MATERIAL SUPPLIED section start

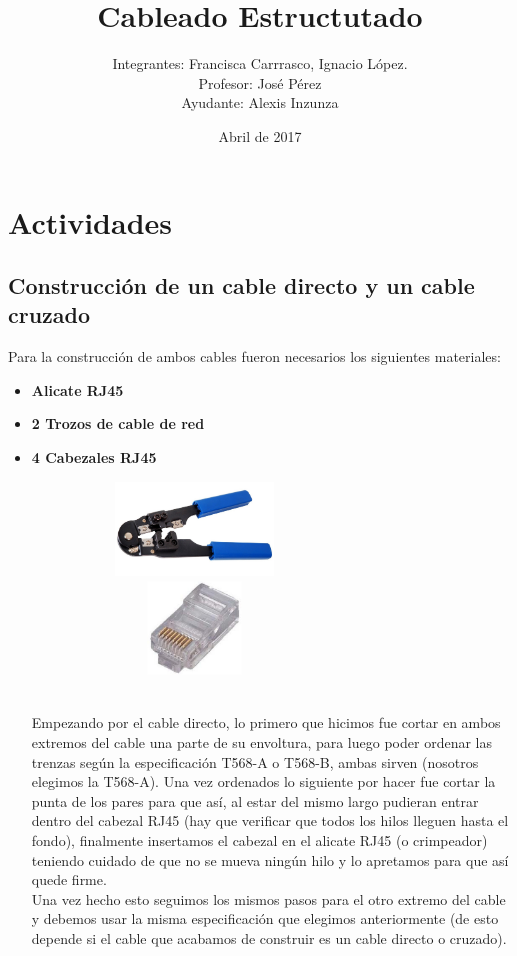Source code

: \documentclass{udpreport}
\title{Cableado Estructutado}
\author{Integrantes: Francisca Carrrasco, Ignacio López.\\Profesor: José Pérez
\\Ayudante: Alexis Inzunza}
\date{Abril de 2017}
\begin{document}
\maketitle
\tableofcontents
\chapter{Actividades}
	\section{Construcción de un cable directo y un cable cruzado}
	    Para la construcción de ambos cables fueron necesarios los siguientes materiales: 
\begin{itemize}
		\item{\bf Alicate RJ45}
		\item{\bf 2 Trozos de cable de red}
		\item{\bf 4 Cabezales RJ45}
		\begin{figure}[h]
		    \centering
    	\includegraphics[width=6.5cm, height=2.5cm]{alicate.jpg}
    	\includegraphics[width=6.5cm, height=2.5cm]{cabezal.jpeg}
    	\end{figure}
    	\\Empezando por el cable directo, lo primero que hicimos fue cortar en ambos extremos del cable una parte de su envoltura, para luego poder ordenar las trenzas según la especificación T568-A o T568-B, ambas sirven (nosotros elegimos la T568-A). Una vez ordenados lo siguiente por hacer fue cortar la punta de los pares para que así, al estar del mismo largo pudieran entrar dentro del cabezal RJ45 (hay que verificar que todos los hilos lleguen hasta el fondo), finalmente insertamos el cabezal en el alicate RJ45 (o crimpeador) teniendo cuidado de que no se mueva ningún hilo y lo apretamos para que así quede firme.
    	\\Una vez hecho esto seguimos los mismos pasos para el otro extremo del cable y debemos usar la misma especificación que elegimos anteriormente (de esto depende si el cable que acabamos de construir es un cable directo o cruzado).

\end{itemize}
\end{document}
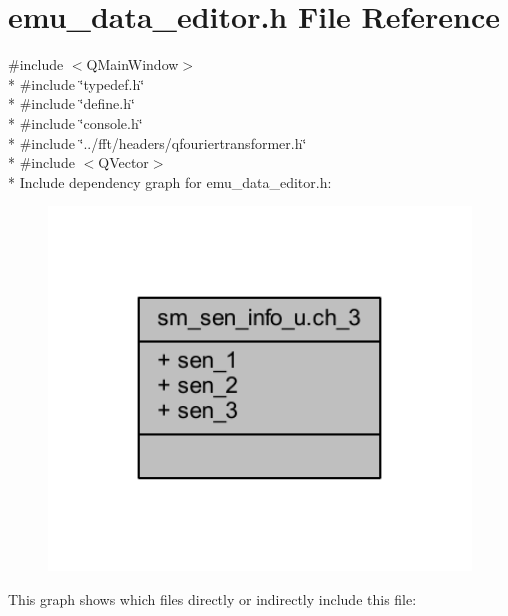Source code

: \hypertarget{a00094}{\section{emu\+\_\+data\+\_\+editor.\+h File Reference}
\label{a00094}
}
{\ttfamily \#include $<$Q\+Main\+Window$>$}\\*
{\ttfamily \#include \char`\"{}typedef.\+h\char`\"{}}\\*
{\ttfamily \#include \char`\"{}define.\+h\char`\"{}}\\*
{\ttfamily \#include \char`\"{}console.\+h\char`\"{}}\\*
{\ttfamily \#include \char`\"{}../fft/headers/qfouriertransformer.\+h\char`\"{}}\\*
{\ttfamily \#include $<$Q\+Vector$>$}\\*
Include dependency graph for emu\+\_\+data\+\_\+editor.\+h\+:
\nopagebreak
\begin{figure}[H]
\begin{center}
\leavevmode
\includegraphics[width=350pt]{d7/d03/a00254}
\end{center}
\end{figure}
This graph shows which files directly or indirectly include this file\+:
\nopagebreak
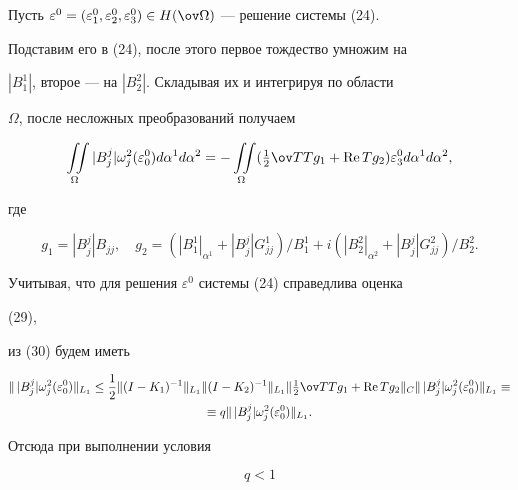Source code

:  


Пусть $\varepsilon^0=(\varepsilon^0_1,\varepsilon^0_2, 


\varepsilon^0_3)\in H(\ov\Omega)$ --- решение системы (24). 


Подставим его в (24), после этого первое тождество умножим на 


$|B^1_1|$, второе --- на $|B^2_2|$. Складывая их и интегрируя по области 


$\Omega$, после несложных преобразований получаем 


\begin{equation} 


\iint\limits_\Omega|B^j_j|\omega^2_j(\varepsilon^0_0)d\alpha^1d\alpha^2 


=-\iint\limits_\Omega(\tfrac{1}{2}\ov T T g_1+\re T g_2) 


\varepsilon^0_3d\alpha^1d\alpha^2, 


\end{equation} 


где 


$$ 


g_1=|B^j_j|B_{jj},\quad g_2=(|B^1_1|_{\alpha^1}+ 


|B^j_j|G^1_{jj})/B^1_1+i(|B^2_2|_{\alpha^2}+ 


|B^j_j|G^2_{jj})/B^2_2. 


$$ 


Учитывая, что для решения $\varepsilon^0$ системы (24) справедлива оценка 


(29), 


из (30) будем иметь 


\begin{multline*} 


\|\,|B^j_j|\omega^2_j(\varepsilon^0_0)\|_{L_1}\le \frac{1}{2} 


\|(I-K_1)^{-1}\|_{L_1}\|(I-K_2)^{-1}\|_{L_1} 


\|\tfrac{1}{2}\ov T T g_1+\re T g_2\|_C 


\|\,|B^j_j|\omega^2_j(\varepsilon^0_0)\|_{L_1}\equiv \\ 


% 


\equiv q\|\,|B^j_j|\omega^2_j(\varepsilon^0_0)\|_{L_1}. 


\end{multline*} 


Отсюда при выполнении условия 


\begin{equation} 


q<1 


\end{equation} 


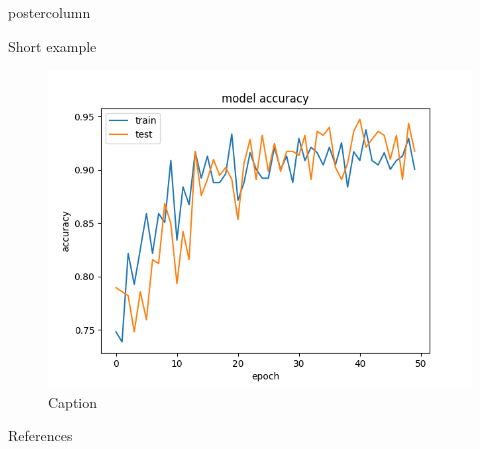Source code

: \documentclass{beamer}
\begin{document}
\begin{frame}
\begin{columns}
\begin{column}{.57\textwidth}
\begin{beamercolorbox}[center]{postercolumn}
\begin{minipage}{.98\textwidth}
{\begin{myblock}{Short example}
					    \begin{figure}
					        \centering
					        \includegraphics[scale=1.5]{img/accuracy_train.png}
					        \caption{Caption}
					        \label{fig:my_label}
					    \end{figure}
					    
					\end{myblock}
					\begin{myblock}{References}
						\footnotesize
						
						
					\end{myblock}\vfill
		}\end{minipage}\end{beamercolorbox}
	\end{column}
\end{columns}
\end{frame}
\end{document}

MATERIAL SUPPLIED section end

* _WHAT YOU NEED TO DO_
Pictures must be left out when the records are transcribed exactly.

* _TASK ANSWER_
Source code

: \documentclass{udpreport}
\title{Cableado Estructutado}
\author{Integrantes: Francisca Carrrasco, Ignacio López.\\Profesor: José Pérez
\\Ayudante: Alexis Inzunza}
\date{Abril de 2017}
\begin{document}
\maketitle
\tableofcontents
\chapter{Actividades}
	\section{Construcción de un cable directo y un cable cruzado}
	    Para la construcción de ambos cables fueron necesarios los siguientes materiales: 
\begin{itemize}
		\item{\bf Alicate RJ45}
		\item{\bf 2 Trozos de cable de red}
		\item{\bf 4 Cabezales RJ45}
		\begin{figure}[h]
		    \centering
    	\includegraphics[width=6.5cm, height=2.5cm]{alicate.jpg}
    	\includegraphics[width=6.5cm, height=2.5cm]{cabezal.jpeg}
    	\end{figure}
    	\\Empezando por el cable directo, lo primero que hicimos fue cortar en ambos extremos del cable una parte de su envoltura, para luego poder ordenar las trenzas según la especificación T568-A o T568-B, ambas sirven (nosotros elegimos la T568-A). Una vez ordenados lo siguiente por hacer fue cortar la punta de los pares para que así, al estar del mismo largo pudieran entrar dentro del cabezal RJ45 (hay que verificar que todos los hilos lleguen hasta el fondo), finalmente insertamos el cabezal en el alicate RJ45 (o crimpeador) teniendo cuidado de que no se mueva ningún hilo y lo apretamos para que así quede firme.
    	\\Una vez hecho esto seguimos los mismos pasos para el otro extremo del cable y debemos usar la misma especificación que elegimos anteriormente (de esto depende si el cable que acabamos de construir es un cable directo o cruzado).

\end{itemize}
\end{document}
Source code

: \hypertarget{a00094}{\section{emu\+\_\+data\+\_\+editor.\+h File Reference}
\label{a00094}
}
{\ttfamily \#include $<$Q\+Main\+Window$>$}\\*
{\ttfamily \#include \char`\"{}typedef.\+h\char`\"{}}\\*
{\ttfamily \#include \char`\"{}define.\+h\char`\"{}}\\*
{\ttfamily \#include \char`\"{}console.\+h\char`\"{}}\\*
{\ttfamily \#include \char`\"{}../fft/headers/qfouriertransformer.\+h\char`\"{}}\\*
{\ttfamily \#include $<$Q\+Vector$>$}\\*
Include dependency graph for emu\+\_\+data\+\_\+editor.\+h\+:
\nopagebreak
\begin{figure}[H]
\begin{center}
\leavevmode
\includegraphics[width=350pt]{d7/d03/a00254}
\end{center}
\end{figure}
This graph shows which files directly or indirectly include this file\+:
\nopagebreak
Source code

:  


Пусть $\varepsilon^0=(\varepsilon^0_1,\varepsilon^0_2, 


\varepsilon^0_3)\in H(\ov\Omega)$ --- решение системы (24). 


Подставим его в (24), после этого первое тождество умножим на 


$|B^1_1|$, второе --- на $|B^2_2|$. Складывая их и интегрируя по области 


$\Omega$, после несложных преобразований получаем 


\begin{equation} 


\iint\limits_\Omega|B^j_j|\omega^2_j(\varepsilon^0_0)d\alpha^1d\alpha^2 


=-\iint\limits_\Omega(\tfrac{1}{2}\ov T T g_1+\re T g_2) 


\varepsilon^0_3d\alpha^1d\alpha^2, 


\end{equation} 


где 


$$ 


g_1=|B^j_j|B_{jj},\quad g_2=(|B^1_1|_{\alpha^1}+ 


|B^j_j|G^1_{jj})/B^1_1+i(|B^2_2|_{\alpha^2}+ 


|B^j_j|G^2_{jj})/B^2_2. 


$$ 


Учитывая, что для решения $\varepsilon^0$ системы (24) справедлива оценка 


(29), 


из (30) будем иметь 


\begin{multline*} 


\|\,|B^j_j|\omega^2_j(\varepsilon^0_0)\|_{L_1}\le \frac{1}{2} 


\|(I-K_1)^{-1}\|_{L_1}\|(I-K_2)^{-1}\|_{L_1} 


\|\tfrac{1}{2}\ov T T g_1+\re T g_2\|_C 


\|\,|B^j_j|\omega^2_j(\varepsilon^0_0)\|_{L_1}\equiv \\ 


% 


\equiv q\|\,|B^j_j|\omega^2_j(\varepsilon^0_0)\|_{L_1}. 


\end{multline*} 


Отсюда при выполнении условия 


\begin{equation} 


q<1 


\end{equation} 


Source code

: \documentclass{beamer}
\begin{document}
\begin{frame}
\begin{columns}
\begin{column}{.57\textwidth}
\begin{beamercolorbox}[center]{postercolumn}
\begin{minipage}{.98\textwidth}
{\begin{myblock}{Short example}
					    \begin{figure}
					        \centering
					        \includegraphics[scale=1.5]{img/accuracy_train.png}
					        \caption{Caption}
					        \label{fig:my_label}
					    \end{figure}
					    
					\end{myblock}
					\begin{myblock}{References}
						\footnotesize
						
						
					\end{myblock}\vfill
		}\end{minipage}\end{beamercolorbox}
	\end{column}
\end{columns}
\end{frame}
\end{document}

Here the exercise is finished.